* _DATA FOR ANALYSIS_
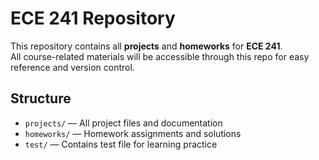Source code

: # ECE 241 Repository

This repository contains all **projects** and **homeworks** for **ECE 241**.  
All course-related materials will be accessible through this repo for easy reference and version control.

## Structure
- `projects/` — All project files and documentation  
- `homeworks/` — Homework assignments and solutions
- `test/` — Contains test file for learning practice
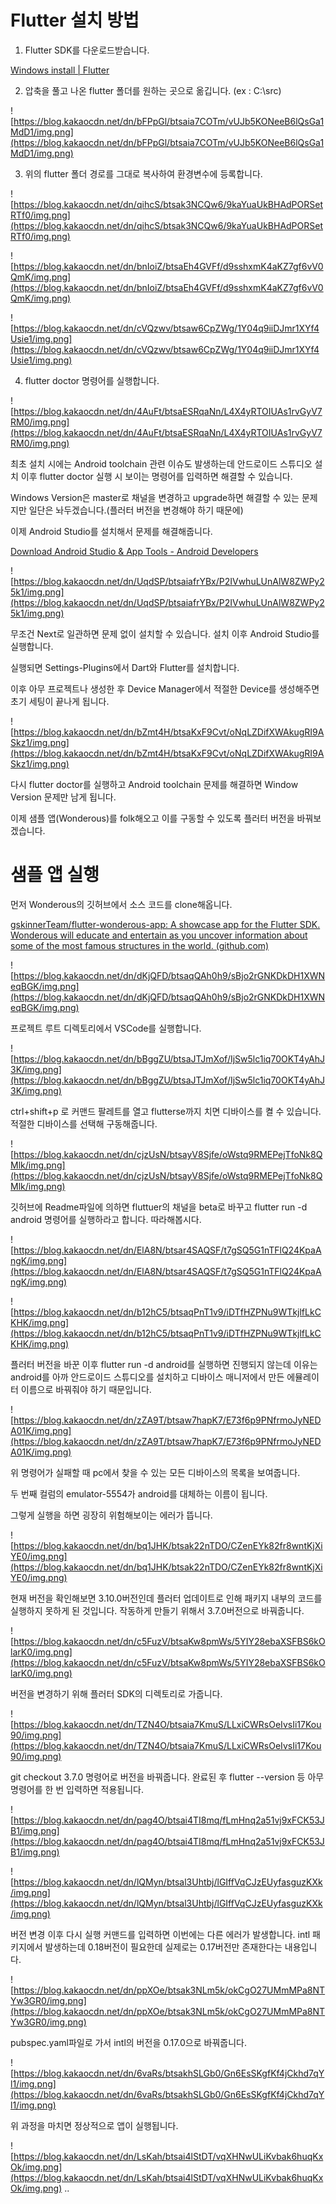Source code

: # Flutter 설치 방법

1. Flutter SDK를 다운로드받습니다.

[Windows install | Flutter](https://docs.flutter.dev/get-started/install/windows)

[](https://docs.flutter.dev/get-started/install/windows)

2. 압축을 풀고 나온 flutter 폴더를 원하는 곳으로 옮깁니다. (ex : C:\src)

![https://blog.kakaocdn.net/dn/bFPpGl/btsaia7COTm/vUJb5KONeeB6lQsGa1MdD1/img.png](https://blog.kakaocdn.net/dn/bFPpGl/btsaia7COTm/vUJb5KONeeB6lQsGa1MdD1/img.png)

3. 위의 flutter 폴더 경로를 그대로 복사하여 환경변수에 등록합니다.

![https://blog.kakaocdn.net/dn/qihcS/btsak3NCQw6/9kaYuaUkBHAdPORSetRTf0/img.png](https://blog.kakaocdn.net/dn/qihcS/btsak3NCQw6/9kaYuaUkBHAdPORSetRTf0/img.png)

![https://blog.kakaocdn.net/dn/bnIoiZ/btsaEh4GVFf/d9sshxmK4aKZ7gf6vV0QmK/img.png](https://blog.kakaocdn.net/dn/bnIoiZ/btsaEh4GVFf/d9sshxmK4aKZ7gf6vV0QmK/img.png)

![https://blog.kakaocdn.net/dn/cVQzwv/btsaw6CpZWg/1Y04q9iiDJmr1XYf4Usie1/img.png](https://blog.kakaocdn.net/dn/cVQzwv/btsaw6CpZWg/1Y04q9iiDJmr1XYf4Usie1/img.png)

4. flutter doctor 명령어를 실행합니다.

![https://blog.kakaocdn.net/dn/4AuFt/btsaESRqaNn/L4X4yRTOIUAs1rvGyV7RM0/img.png](https://blog.kakaocdn.net/dn/4AuFt/btsaESRqaNn/L4X4yRTOIUAs1rvGyV7RM0/img.png)

최초 설치 시에는 Android toolchain 관련 이슈도 발생하는데 안드로이드 스튜디오 설치 이후 flutter doctor 실행 시 보이는 명령어를 입력하면 해결할 수 있습니다.

Windows Version은 master로 채널을 변경하고 upgrade하면 해결할 수 있는 문제지만 일단은 놔두겠습니다.(플러터 버전을 변경해야 하기 때문에)

이제 Android Studio를 설치해서 문제를 해결해줍니다.

[Download Android Studio & App Tools - Android Developers](https://developer.android.com/studio)

[](https://developer.android.com/studio)

![https://blog.kakaocdn.net/dn/UqdSP/btsaiafrYBx/P2IVwhuLUnAlW8ZWPy25k1/img.png](https://blog.kakaocdn.net/dn/UqdSP/btsaiafrYBx/P2IVwhuLUnAlW8ZWPy25k1/img.png)

무조건 Next로 일관하면 문제 없이 설치할 수 있습니다. 설치 이후 Android Studio를 실행합니다.

실행되면 Settings-Plugins에서 Dart와 Flutter를 설치합니다.

이후 아무 프로젝트나 생성한 후 Device Manager에서 적절한 Device를 생성해주면 초기 세팅이 끝나게 됩니다.

![https://blog.kakaocdn.net/dn/bZmt4H/btsaKxF9Cvt/oNqLZDifXWAkugRI9ASkz1/img.png](https://blog.kakaocdn.net/dn/bZmt4H/btsaKxF9Cvt/oNqLZDifXWAkugRI9ASkz1/img.png)

다시 flutter doctor를 실행하고 Android toolchain 문제를 해결하면 Window Version 문제만 남게 됩니다.

이제 샘플 앱(Wonderous)를 folk해오고 이를 구동할 수 있도록 플러터 버전을 바꿔보겠습니다.

# 샘플 앱 실행

먼저 Wonderous의 깃허브에서 소스 코드를 clone해옵니다.

[gskinnerTeam/flutter-wonderous-app: A showcase app for the Flutter SDK. Wonderous will educate and entertain as you uncover information about some of the most famous structures in the world. (github.com)](https://github.com/gskinnerTeam/flutter-wonderous-app)

[](https://github.com/gskinnerTeam/flutter-wonderous-app)

![https://blog.kakaocdn.net/dn/dKjQFD/btsaqQAh0h9/sBjo2rGNKDkDH1XWNeqBGK/img.png](https://blog.kakaocdn.net/dn/dKjQFD/btsaqQAh0h9/sBjo2rGNKDkDH1XWNeqBGK/img.png)

프로젝트 루트 디렉토리에서 VSCode를 실행합니다.

![https://blog.kakaocdn.net/dn/bBggZU/btsaJTJmXof/IjSw5lc1iq70OKT4yAhJ3K/img.png](https://blog.kakaocdn.net/dn/bBggZU/btsaJTJmXof/IjSw5lc1iq70OKT4yAhJ3K/img.png)

ctrl+shift+p 로 커맨드 팔레트를 열고 flutterse까지 치면 디바이스를 켤 수 있습니다. 적절한 디바이스를 선택해 구동해줍니다.

![https://blog.kakaocdn.net/dn/cjzUsN/btsayV8Sjfe/oWstq9RMEPejTfoNk8QMlk/img.png](https://blog.kakaocdn.net/dn/cjzUsN/btsayV8Sjfe/oWstq9RMEPejTfoNk8QMlk/img.png)

깃허브에 Readme파일에 의하면 fluttuer의 채널을 beta로 바꾸고 flutter run -d android 명령어를 실행하라고 합니다. 따라해봅시다.

![https://blog.kakaocdn.net/dn/ElA8N/btsar4SAQSF/t7gSQ5G1nTFlQ24KpaAngK/img.png](https://blog.kakaocdn.net/dn/ElA8N/btsar4SAQSF/t7gSQ5G1nTFlQ24KpaAngK/img.png)

![https://blog.kakaocdn.net/dn/b12hC5/btsaqPnT1v9/iDTfHZPNu9WTkjlfLkCKHK/img.png](https://blog.kakaocdn.net/dn/b12hC5/btsaqPnT1v9/iDTfHZPNu9WTkjlfLkCKHK/img.png)

플러터 버전을 바꾼 이후 flutter run -d android를 실행하면 진행되지 않는데 이유는 android를 아까 안드로이드 스튜디오를 설치하고 디바이스 매니저에서 만든 에뮬레이터 이름으로 바꿔줘야 하기 때문입니다.

![https://blog.kakaocdn.net/dn/zZA9T/btsaw7hapK7/E73f6p9PNfrmoJyNEDA01K/img.png](https://blog.kakaocdn.net/dn/zZA9T/btsaw7hapK7/E73f6p9PNfrmoJyNEDA01K/img.png)

위 명령어가 실패할 때 pc에서 찾을 수 있는 모든 디바이스의 목록을 보여줍니다.

두 번째 컬럼의 emulator-5554가 android를 대체하는 이름이 됩니다.

그렇게 실행을 하면 굉장히 위험해보이는 에러가 뜹니다.

![https://blog.kakaocdn.net/dn/bq1JHK/btsak22nTDO/CZenEYk82fr8wntKjXiYE0/img.png](https://blog.kakaocdn.net/dn/bq1JHK/btsak22nTDO/CZenEYk82fr8wntKjXiYE0/img.png)

현재 버전을 확인해보면 3.10.0버전인데 플러터 업데이트로 인해 패키지 내부의 코드를 실행하지 못하게 된 것입니다. 작동하게 만들기 위해서 3.7.0버전으로 바꿔줍니다.

![https://blog.kakaocdn.net/dn/c5FuzV/btsaKw8pmWs/5YIY28ebaXSFBS6kOlarK0/img.png](https://blog.kakaocdn.net/dn/c5FuzV/btsaKw8pmWs/5YIY28ebaXSFBS6kOlarK0/img.png)

버전을 변경하기 위해 플러터 SDK의 디렉토리로 가줍니다.

![https://blog.kakaocdn.net/dn/TZN4O/btsaia7KmuS/LLxiCWRsOeIvsIi17Kou90/img.png](https://blog.kakaocdn.net/dn/TZN4O/btsaia7KmuS/LLxiCWRsOeIvsIi17Kou90/img.png)

git checkout 3.7.0 명령어로 버전을 바꿔줍니다. 완료된 후 flutter --version 등 아무 명령어를 한 번 입력하면 적용됩니다.

![https://blog.kakaocdn.net/dn/pag4O/btsai4TI8mq/fLmHnq2a51vj9xFCK53JB1/img.png](https://blog.kakaocdn.net/dn/pag4O/btsai4TI8mq/fLmHnq2a51vj9xFCK53JB1/img.png)

![https://blog.kakaocdn.net/dn/lQMyn/btsal3Uhtbj/lGIffVqCJzEUyfasguzKXk/img.png](https://blog.kakaocdn.net/dn/lQMyn/btsal3Uhtbj/lGIffVqCJzEUyfasguzKXk/img.png)

버전 변경 이후 다시 실행 커맨드를 입력하면 이번에는 다른 에러가 발생합니다. intl 패키지에서 발생하는데 0.18버전이 필요한데 실제로는 0.17버전만 존재한다는 내용입니다.

![https://blog.kakaocdn.net/dn/ppXOe/btsak3NLm5k/okCgO27UMmMPa8NTYw3GR0/img.png](https://blog.kakaocdn.net/dn/ppXOe/btsak3NLm5k/okCgO27UMmMPa8NTYw3GR0/img.png)

pubspec.yaml파일로 가서 intl의 버전을 0.17.0으로 바꿔줍니다.

![https://blog.kakaocdn.net/dn/6vaRs/btsakhSLGb0/Gn6EsSKgfKf4jCkhd7qYl1/img.png](https://blog.kakaocdn.net/dn/6vaRs/btsakhSLGb0/Gn6EsSKgfKf4jCkhd7qYl1/img.png)

위 과정을 마치면 정상적으로 앱이 실행됩니다.

![https://blog.kakaocdn.net/dn/LsKah/btsai4lStDT/vqXHNwULiKvbak6huqKxOk/img.png](https://blog.kakaocdn.net/dn/LsKah/btsai4lStDT/vqXHNwULiKvbak6huqKxOk/img.png)
..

* _AIM OF THE TASK_
Copy out the lines above exactly, beginning at the one that contains "4. flutter doctor 명령어를 실행합니다." and ending at the one that contains "[Download Android Studio".

* _FINISHED TASK_
4. flutter doctor 명령어를 실행합니다.

![https://blog.kakaocdn.net/dn/4AuFt/btsaESRqaNn/L4X4yRTOIUAs1rvGyV7RM0/img.png](https://blog.kakaocdn.net/dn/4AuFt/btsaESRqaNn/L4X4yRTOIUAs1rvGyV7RM0/img.png)

최초 설치 시에는 Android toolchain 관련 이슈도 발생하는데 안드로이드 스튜디오 설치 이후 flutter doctor 실행 시 보이는 명령어를 입력하면 해결할 수 있습니다.

Windows Version은 master로 채널을 변경하고 upgrade하면 해결할 수 있는 문제지만 일단은 놔두겠습니다.(플러터 버전을 변경해야 하기 때문에)

이제 Android Studio를 설치해서 문제를 해결해줍니다.

[Download Android Studio & App Tools - Android Developers](https://developer.android.com/studio)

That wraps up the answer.